Nonostante il bisogno disperato di piangere, trattengo le lacrime. È come se una parte di me mi stesse implorando di non interromperla, di lasciarla parlare.
“Melissa: sono stata io a regalarti Max. Volevo che avessi un compagno speciale che ti amasse come meriti, che ti stesse vicino nei momenti di sconforto, che sapesse coccolarti e farti sentire importante: Max è riuscito a essere tutto questo.”
Io sto per piangere. Lei sta per piangere, ma entrambe rimandiamo e lei va avanti:
“Quindi, come posso non odiare Cristina per averti tolto tutto questo?”
Ora sì che cominciamo a ragionare.
“Non posso sbarazzarmi della sorella del mio fidanzato, ma ti prometto che ritroveremo Max. Guardami:” dice sollevandomi il mento, “ ti prometto che ritroveremo Max!”

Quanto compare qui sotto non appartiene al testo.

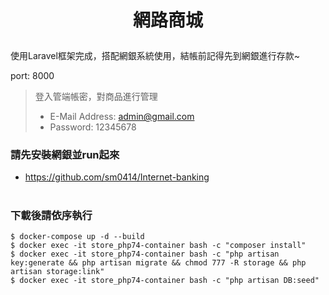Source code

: # <p align="center">網路商城</p>

使用Laravel框架完成，搭配網銀系統使用，結帳前記得先到網銀進行存款~

port: 8000

> 登入管端帳密，對商品進行管理
>- E-Mail Address: admin@gmail.com
>- Password: 12345678
 
### 請先安裝網銀並run起來
- https://github.com/sm0414/Internet-banking
#
### 下載後請依序執行
    $ docker-compose up -d --build
    $ docker exec -it store_php74-container bash -c "composer install"
    $ docker exec -it store_php74-container bash -c "php artisan key:generate && php artisan migrate && chmod 777 -R storage && php artisan storage:link"
    $ docker exec -it store_php74-container bash -c "php artisan DB:seed"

Le lacrime aspettano solo il segnale, ma ora, che sembra essere il momento giusto, Luca entra in cucina e ci dà il buongiorno.
Io mi ricompongo. Lei si ricompone, lui mi bacia sulla guancia.

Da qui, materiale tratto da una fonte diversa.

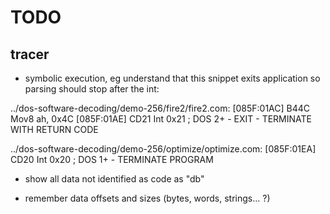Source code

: # TODO

## tracer

- symbolic execution, eg understand that this snippet exits application so parsing should stop after the int:

 ../dos-software-decoding/demo-256/fire2/fire2.com:
    [085F:01AC] B44C             Mov8     ah, 0x4C
    [085F:01AE] CD21             Int      0x21          ; DOS 2+ - EXIT - TERMINATE WITH RETURN CODE

../dos-software-decoding/demo-256/optimize/optimize.com:
    [085F:01EA] CD20             Int      0x20          ; DOS 1+ - TERMINATE PROGRAM

- show all data not identified as code as "db"

- remember data offsets and sizes (bytes, words, strings... ?)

“Vado fuori a sistemare la buca.” bisbiglia.
Esce di casa, lasciandoci sole.
Bevo l’ultimo sorso di caffè, mi alzo dalla sedia e prendo in mano la situazione:
“Devo stampare la sua foto e fare dei volantini, devo usare tutti i profili social a disposizione e assegnerò una ricompensa a chi lo ritroverà, che ne pensi?”
“Mi sembra un ottima idea, vengo con te!”

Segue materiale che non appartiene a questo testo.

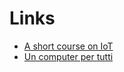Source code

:# Links

* [A short course on IoT](https://andreavitaletti.github.io/IoT_short_course/)
* [Un computer per tutti](https://github.com/andreavitaletti/un_computer_per_tutti)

“Non vai al lavoro?” chiedo sorpresa.
“Ho preso la giornata libera.”
Chiedere un giorno di permesso durante il periodo natalizio non deve essere stato facile: è evidente che Max sia diventato una priorità anche per lei.
Ci infiliamo la giacca e facciamo per uscire, ma qualcuno suona alla porta.
La apro e trovo Britney sotto il portico.
Che diavolo ci fa qui?
Mi faccio quella domanda e rimpiango di non aver indossato gli occhiali da sole: il mio sguardo dice tutto quello che ieri sera ha preferito tacere. Vorrei che sparisse, che se ne andasse per sempre: ha lasciato scappare il mio migliore amico, non la perdonerò mai.
Ma mentre sto per scansarla, lei inizia a parlare:
“Melissa, ascoltami: mi dispiace tantissimo, è colpa mia, è solo colpa mia se Max è scappato…”
Perché non riesco a dire niente?
“Non ti chiedo di perdonarmi, so che mi odi per quello che ho fatto, ma ti prego, permettimi di aiutarti a cercarlo…”
In condizioni normali le chiederei di andarsene, di non farsi vedere mai più, ma le sue parole mi spiazzano almeno quanto
il suo sincero rammarico.
Cassandra, che sta dietro di me, sembra essersi accorta di qualcosa che a me è sfuggito.
“Cos’hai lì?” chiede indicando una pila di foglie che Britney ha tra le mani.
“Ho stampato dei volantini con la sua foto e ho usato il mio profilo Facebook per fare un appello. Se uniamo le forze, possiamo ritrovarlo.”
Cassandra fa un passo avanti, mi guarda e non ci vuole un genio per capire che stiamo pensando la stessa cosa: non è questo il momento di litigare.
“Non devi andare al lavoro?” le chiedo
“Ho preso la giornata libera.”
Anche lei.
La mia voce, rigida e severa, si contrappone alla sua, gentile e disponile. Se ho una squadra di ricerche, sarà tutto più semplice, non posso rinunciarci: Max è più importante di tutto.
“Andiamo!” dico decisa.
Chiedo loro di aspettarmi e raggiungo Luca sul retro, che ha quasi finito di sistemare la buca di Max.
“Grazie.” sussurro.
“E di che? L’ho fatto volentieri: quando tornerà a casa, saprà da dove cominciare.” dice in tono scherzoso.
“Vado a cercarlo. Cassandra e Cristina vengono con me.”
“Hai fatto pace con il nemico?” mi chiede sorridendo.
“Si è offerta di aiutarmi…”
Quella frase, pronunciata con così tanta
accondiscendenza, suona strana a tutti e due, ma è come se non avessi scelta, approfittare dell’aiuto di Britney sembra incredibile e invece…
“Sono fiero di te.” dice baciandomi.
Sorrido, lo guardo ancora con quell’espressione da migliorare, quella di chi non crede di meritare un ragazzo tanto speciale.
Faccio per allontanarmi, un po’ per nasconderla, un po’ perché le ragazze mi aspettano, ma mi viene una domanda:
“Non vai in fattoria?”
“Sarei dovuto essere lì da un pezzo, ma ho chiamato e ho preso la giornata libera.”
Anche lui.
Sono commossa. Di nuovo.
La cosa comica è che questa terribile storia mi fa addirittura sentire fortunata.
“Io resto qui, se dovesse tornare, ti chiamo.” conclude.
Torno verso di lui, le mie mani accarezzano il suo viso, le mie labbra si appoggiano sulle sue e i miei occhi lo congedano con la promessa di non tornare a mani vuote.